Summary:
Bad credit can affect many of the opportunities you have in your life, from your ability to purchase a home right down to your ability to rent movies. Today, Americans are finding themselves more in debt than ever, and many do not know how to go about fixing their financial reputations.
Most of the financial woes of Americans and bad credit can be attributed to credit card bills. Many American consumers and their families are being dragged into (or deeper into) financial ...
Bad credit can affect many of the opportunities you have in your life, from your ability to purchase a home right down to your ability to rent movies. Today, Americans are finding themselves more in debt than ever, and many do not know how to go about fixing their financial reputations.
Most of the financial woes of Americans and bad credit can be attributed to credit card bills.
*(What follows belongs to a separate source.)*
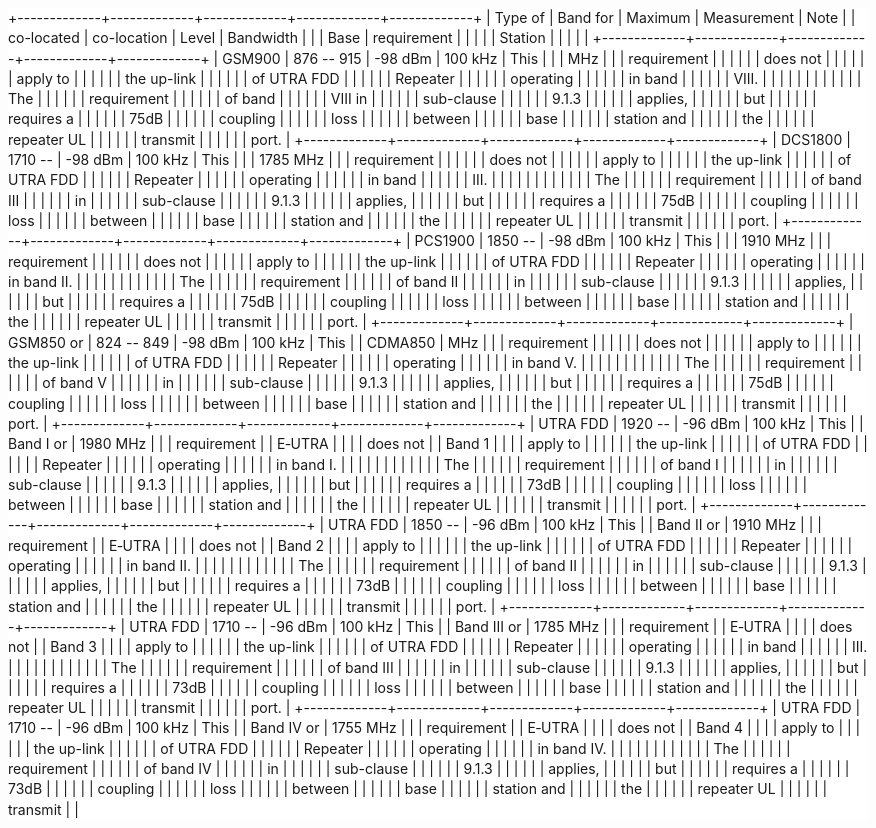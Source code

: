+-------------+-------------+-------------+-------------+-------------+ | Type of | Band for | Maximum | Measurement | Note | | co-located | co-location | Level | Bandwidth | | | Base | requirement | | | | | Station | | | | | +-------------+-------------+-------------+-------------+-------------+ | GSM900 | 876 -- 915 | -98 dBm | 100 kHz | This | | | MHz | | | requirement | | | | | | does not | | | | | | apply to | | | | | | the up-link | | | | | | of UTRA FDD | | | | | | Repeater | | | | | | operating | | | | | | in band | | | | | | VIII. | | | | | | | | | | | | The | | | | | | requirement | | | | | | of band | | | | | | VIII in | | | | | | sub-clause | | | | | | 9.1.3 | | | | | | applies, | | | | | | but | | | | | | requires a | | | | | | 75dB | | | | | | coupling | | | | | | loss | | | | | | between | | | | | | base | | | | | | station and | | | | | | the | | | | | | repeater UL | | | | | | transmit | | | | | | port. | +-------------+-------------+-------------+-------------+-------------+ | DCS1800 | 1710 -- | -98 dBm | 100 kHz | This | | | 1785 MHz | | | requirement | | | | | | does not | | | | | | apply to | | | | | | the up-link | | | | | | of UTRA FDD | | | | | | Repeater | | | | | | operating | | | | | | in band | | | | | | III. | | | | | | | | | | | | The | | | | | | requirement | | | | | | of band III | | | | | | in | | | | | | sub-clause | | | | | | 9.1.3 | | | | | | applies, | | | | | | but | | | | | | requires a | | | | | | 75dB | | | | | | coupling | | | | | | loss | | | | | | between | | | | | | base | | | | | | station and | | | | | | the | | | | | | repeater UL | | | | | | transmit | | | | | | port. | +-------------+-------------+-------------+-------------+-------------+ | PCS1900 | 1850 -- | -98 dBm | 100 kHz | This | | | 1910 MHz | | | requirement | | | | | | does not | | | | | | apply to | | | | | | the up-link | | | | | | of UTRA FDD | | | | | | Repeater | | | | | | operating | | | | | | in band II. | | | | | | | | | | | | The | | | | | | requirement | | | | | | of band II | | | | | | in | | | | | | sub-clause | | | | | | 9.1.3 | | | | | | applies, | | | | | | but | | | | | | requires a | | | | | | 75dB | | | | | | coupling | | | | | | loss | | | | | | between | | | | | | base | | | | | | station and | | | | | | the | | | | | | repeater UL | | | | | | transmit | | | | | | port. | +-------------+-------------+-------------+-------------+-------------+ | GSM850 or | 824 -- 849 | -98 dBm | 100 kHz | This | | CDMA850 | MHz | | | requirement | | | | | | does not | | | | | | apply to | | | | | | the up-link | | | | | | of UTRA FDD | | | | | | Repeater | | | | | | operating | | | | | | in band V. | | | | | | | | | | | | The | | | | | | requirement | | | | | | of band V | | | | | | in | | | | | | sub-clause | | | | | | 9.1.3 | | | | | | applies, | | | | | | but | | | | | | requires a | | | | | | 75dB | | | | | | coupling | | | | | | loss | | | | | | between | | | | | | base | | | | | | station and | | | | | | the | | | | | | repeater UL | | | | | | transmit | | | | | | port. | +-------------+-------------+-------------+-------------+-------------+ | UTRA FDD | 1920 -- | -96 dBm | 100 kHz | This | | Band I or | 1980 MHz | | | requirement | | E‑UTRA | | | | does not | | Band 1 | | | | apply to | | | | | | the up-link | | | | | | of UTRA FDD | | | | | | Repeater | | | | | | operating | | | | | | in band I. | | | | | | | | | | | | The | | | | | | requirement | | | | | | of band I | | | | | | in | | | | | | sub-clause | | | | | | 9.1.3 | | | | | | applies, | | | | | | but | | | | | | requires a | | | | | | 73dB | | | | | | coupling | | | | | | loss | | | | | | between | | | | | | base | | | | | | station and | | | | | | the | | | | | | repeater UL | | | | | | transmit | | | | | | port. | +-------------+-------------+-------------+-------------+-------------+ | UTRA FDD | 1850 -- | -96 dBm | 100 kHz | This | | Band II or | 1910 MHz | | | requirement | | E‑UTRA | | | | does not | | Band 2 | | | | apply to | | | | | | the up-link | | | | | | of UTRA FDD | | | | | | Repeater | | | | | | operating | | | | | | in band II. | | | | | | | | | | | | The | | | | | | requirement | | | | | | of band II | | | | | | in | | | | | | sub-clause | | | | | | 9.1.3 | | | | | | applies, | | | | | | but | | | | | | requires a | | | | | | 73dB | | | | | | coupling | | | | | | loss | | | | | | between | | | | | | base | | | | | | station and | | | | | | the | | | | | | repeater UL | | | | | | transmit | | | | | | port. | +-------------+-------------+-------------+-------------+-------------+ | UTRA FDD | 1710 -- | -96 dBm | 100 kHz | This | | Band III or | 1785 MHz | | | requirement | | E‑UTRA | | | | does not | | Band 3 | | | | apply to | | | | | | the up-link | | | | | | of UTRA FDD | | | | | | Repeater | | | | | | operating | | | | | | in band | | | | | | III. | | | | | | | | | | | | The | | | | | | requirement | | | | | | of band III | | | | | | in | | | | | | sub-clause | | | | | | 9.1.3 | | | | | | applies, | | | | | | but | | | | | | requires a | | | | | | 73dB | | | | | | coupling | | | | | | loss | | | | | | between | | | | | | base | | | | | | station and | | | | | | the | | | | | | repeater UL | | | | | | transmit | | | | | | port. | +-------------+-------------+-------------+-------------+-------------+ | UTRA FDD | 1710 -- | -96 dBm | 100 kHz | This | | Band IV or | 1755 MHz | | | requirement | | E‑UTRA | | | | does not | | Band 4 | | | | apply to | | | | | | the up-link | | | | | | of UTRA FDD | | | | | | Repeater | | | | | | operating | | | | | | in band IV. | | | | | | | | | | | | The | | | | | | requirement | | | | | | of band IV | | | | | | in | | | | | | sub-clause | | | | | | 9.1.3 | | | | | | applies, | | | | | | but | | | | | | requires a | | | | | | 73dB | | | | | | coupling | | | | | | loss | | | | | | between | | | | | | base | | | | | | station and | | | | | | the | | | | | | repeater UL | | | | | | transmit | |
Many American consumers and their families are being dragged into (or deeper into) financial holes because of their uncontrolled spending on their major credit cards. When it comes time for the credit card debt settlement, they find that they overextended their means and are not able to settle credit card debt. The research on this subject is astounding:
Studies have suggested that on average, an American household will have monthly due balance around $8,000, including both credit cards and student loans. The problem with this accumulated debt is the interest. As the debt sits whiteout getting paid off, the interest accrues and the per month payments go up. Soon enough, many consumers find themselves paying more to the interest on their debts than on any other household expense. Many suggest that the only escape from this financial purgatory is to look into options such as credit card and debt consolidation.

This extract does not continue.